State Information for ESXi Hosts

vSphere Auto Deploy stores the information for the ESXi hosts to be provisioned in different locations. Information about the location of image profiles and host profiles is initially specified in the rules that map machines to image profiles and host profiles.

Table 1. vSphere Auto Deploy Stores Information for Deployment
Information Type Description Source of Information
Image state The executable software to run on an ESXi host. Image profile, created with vSphere ESXi Image Builder.
Configuration state The configurable settings that determine how the host is configured, for example, virtual switches and their settings, driver settings, boot parameters, and so on. Host profile, created by using the host profile UI. Often comes from a template host.
Dynamic state The runtime state that is generated by the running software, for example, generated private keys or runtime databases. Host memory, lost during reboot.
Virtual machine state The virtual machines stored on a host and virtual machine autostart information (subsequent boots only). Virtual machine information sent by vCenter Server to vSphere Auto Deploy must be available to supply virtual machine information to vSphere Auto Deploy.
User input State that is based on user input, for example, an IP address that the user provides when the system starts up, cannot automatically be included in the host profile.
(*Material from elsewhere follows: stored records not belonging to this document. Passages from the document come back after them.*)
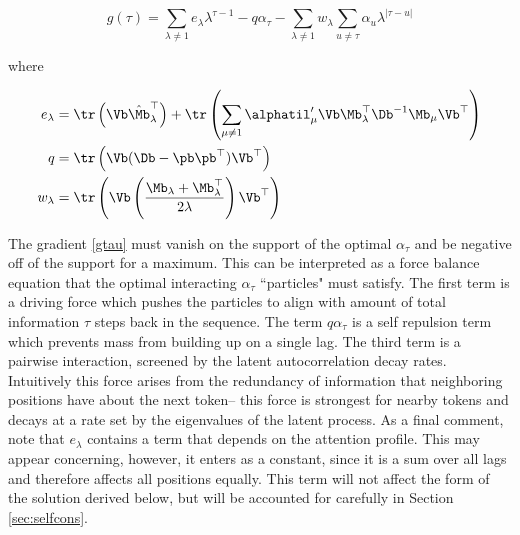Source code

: \documentclass{article}
\begin{document}
\begin{equation}\label{gtau}
    g(\tau) = \sum_{\lambda \neq 1}e_\lambda \lambda^{\tau-1} - q\alpha_\tau - \sum_{\lambda\neq1}w_\lambda \sum_{u \neq \tau}\alpha_u \lambda^{|\tau - u|}
\end{equation}

where 

\begin{align}
    e_\lambda &= \tr\left( \Vb \hat{\Mb}_\lambda^\top\right) + \tr\left(\sum_{\mu \neq1} \alphatil'_\mu \Vb \Mb_\lambda^\top \Db^{-1}\Mb_\mu\Vb^\top \right) \\
    q &= \tr\left(\Vb(\Db - \pb\pb^\top)\Vb^\top\right) \\
    w_\lambda &=\tr\left(\Vb\left(\frac{\Mb_\lambda + \Mb_\lambda^\top}{2\lambda}\right)\Vb^\top\right)
\end{align}

The gradient \eqref{gtau} must vanish on the support of the optimal $\alpha_\tau$ and be negative off of the support for a maximum. This can be interpreted as a force balance equation that the optimal interacting $\alpha_\tau$ ``{particles}" must satisfy. The first term is a driving force which pushes the particles to align with amount of total information $\tau$ steps back in the sequence. The term $q\alpha_\tau$ is a self repulsion term which prevents mass from building up on a single lag. The third term is a pairwise interaction, screened by the latent autocorrelation decay rates. Intuitively this force arises from the redundancy of information that neighboring positions have about the next token-- this force is strongest for nearby tokens and decays at a rate set by the eigenvalues of the latent process. As a final comment, note that $e_\lambda$ contains a term that depends on the attention profile. This may appear concerning, however, it enters as a constant, since it is a sum over all lags and therefore affects all positions equally. This term will not affect the form of the solution derived below, but will be accounted for carefully in Section \ref{sec:selfcons}. 


\end{document}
Host customization information, stored by vCenter Server during first boot.

You can create a host profile that requires user input for certain values.

When vSphere Auto Deploy applies a host profile that requires user provided information, the host is placed in maintenance mode. Use the host profile UI to check the host profile compliance, and respond to the prompt to customize the host.

vSphere Auto Deploy Architecture

The vSphere Auto Deploy infrastructure consists of several components.

For more information, watch the video "Auto Deploy Architecture":

Figure 1. vSphere Auto Deploy Architecture

VIBs and image profiles, the rule engine, and the Auto Deploy Server are the main components of Auto Deploy

vSphere Auto Deploy server
Serves images and host profiles to ESXi hosts.
vSphere Auto Deploy rules engine
Sends information to the vSphere Auto Deploy server which image profile and which host profile to serve to which host. Administrators use vSphere Auto Deploy to define the rules that assign image profiles and host profiles to hosts. For more information on vSphere Auto Deploy rules and rule sets, see Rules and Rule Sets.
Image profiles
Define the set of VIBs to boot ESXi hosts with.
  • VMware and VMware partners make image profiles and VIBs available in public depots. Use vSphere ESXi Image Builder to examine the depot and use the vSphere Auto Deploy rules engine to specify which image profile to assign to which host.
  • VMware customers can create a custom image profile based on the public image profiles and VIBs in the depot and apply that image profile to the host. See Customizing Installations with vSphere ESXi Image Builder.
Host profiles
Define machine-specific configuration such as networking or storage setup. Use the host profile UI to create host profiles. You can create a host profile for a reference host and apply that host profile to other hosts in your environment for a consistent configuration. For more information, see the vSphere Host Profiles documentation or the Setting Up a vSphere Auto Deploy Reference Host section.
Host customization
Stores information that the user provides when host profiles are applied to the host. Host customization might contain an IP address or other information that the user supplied for that host. For more information about host customizations, see the vSphere Host Profiles documentation.

Host customization was called answer file in earlier releases of vSphere Auto Deploy.